Durante algunos años, el gran talón de Aquiles de la aviación no fueron las turbinas, los sensores ni los sistemas de navegación. Fueron las personas. La fatiga, la hipoxia, la desorientación o la sobrecarga cognitiva explican cerca del 75% de los accidentes aéreos registrados en el mundo. Y hasta ahora, ningún país latinoamericano contaba con tecnología capaz de anticipar esas condiciones antes de que se transformaran en una emergencia en pleno vuelo. Eso acaba de cambiar.
Un desarrollo chileno que apunta al corazón del problema
Un equipo del Instituto de Tecnología para la Innovación en Salud y Bienestar (ITiSB) de la Universidad Andrés Bello, junto al Centro de Medicina Aeroespacial de la Fuerza Aérea de Chile, creó el Aircrew Health Monitor: un dispositivo portátil que registra en tiempo real variables biológicas y ambientales de las tripulaciones aéreas. La idea es simple, pero disruptiva: si se detectan señales fisiológicas anómalas antes de que lleguen al umbral crítico, las probabilidades de incidente caen drásticamente.
Este proyecto fue adjudicado a través del concurso FONDEF IT 2025 de la Agencia Nacional de Investigación y Desarrollo (ANID), y su meta no es solo científica, sino operacional. En una industria donde los errores humanos pueden costar vidas y millones en pérdidas, la prevención predictiva es un punto de inflexión.
Cómo funciona esta tecnología inédita en la región

El sistema incorpora sensores que miden saturación de oxígeno, respiración, actividad muscular, frecuencia cardíaca, temperatura, presión barométrica, CO₂, altitud y geolocalización. Toda esa información se envía a un microcontrolador con transmisión satelital para asegurar conectividad incluso en vuelos remotos o de larga distancia.
Mientras el dispositivo recopila datos, un dashboard en tierra los analiza y genera alertas automáticas cuando se detectan patrones asociados a riesgo fisiológico. La integración con inteligencia artificial y machine learning permitirá, en fases futuras, anticipar episodios antes de que el piloto los perciba.

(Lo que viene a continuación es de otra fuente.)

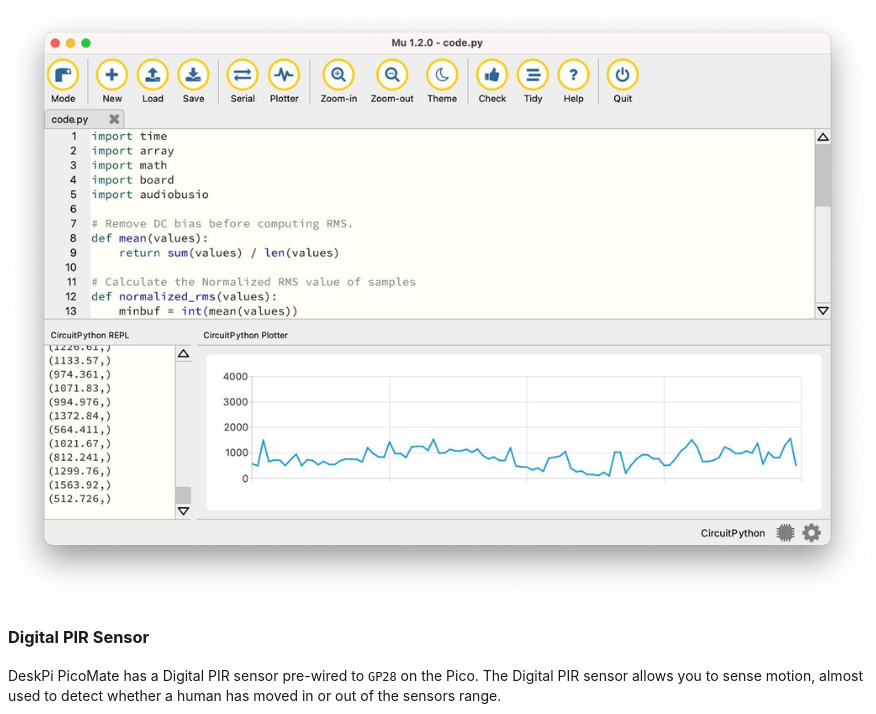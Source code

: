![PDM_MIC_TEST](./imgs/picomate/PDM_mic_test.jpg)

### Digital PIR Sensor
DeskPi PicoMate has a Digital PIR sensor pre-wired to `GP28` on the Pico. 
The Digital PIR sensor allows you to sense motion, almost used to detect whether a human has moved in or out of the sensors range.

Es una aproximación que, hasta ahora, solo existía en entornos militares avanzados o en programas experimentales fuera del continente.
Más allá de la aviación

La validación inicial se realizará con la FACh, pero el potencial del dispositivo va más lejos. Condiciones extremas también están presentes en minería en altura, brigadas forestales, bomberos, deporte de alto rendimiento y transporte de larga distancia. La posibilidad de monitorear trabajadores expuestos a hipoxia, calor, esfuerzo o estrés prolongado abre una puerta completamente nueva para la salud ocupacional en Chile.
En paralelo, este proyecto contempla la creación de un spin-off universitario que permita llevar esta tecnología al mercado en un plazo estimado de 24 meses. Si logra escalar, Chile no solo sería pionero regional en seguridad operacional, sino también exportador de soluciones biomédicas aplicadas a industrias críticas.
En un continente donde la mayoría de las innovaciones aeronáuticas llegan desde afuera, esta es una de las pocas veces en que ocurre al revés. Y podría ser el comienzo de un nuevo capítulo tecnológico para la región.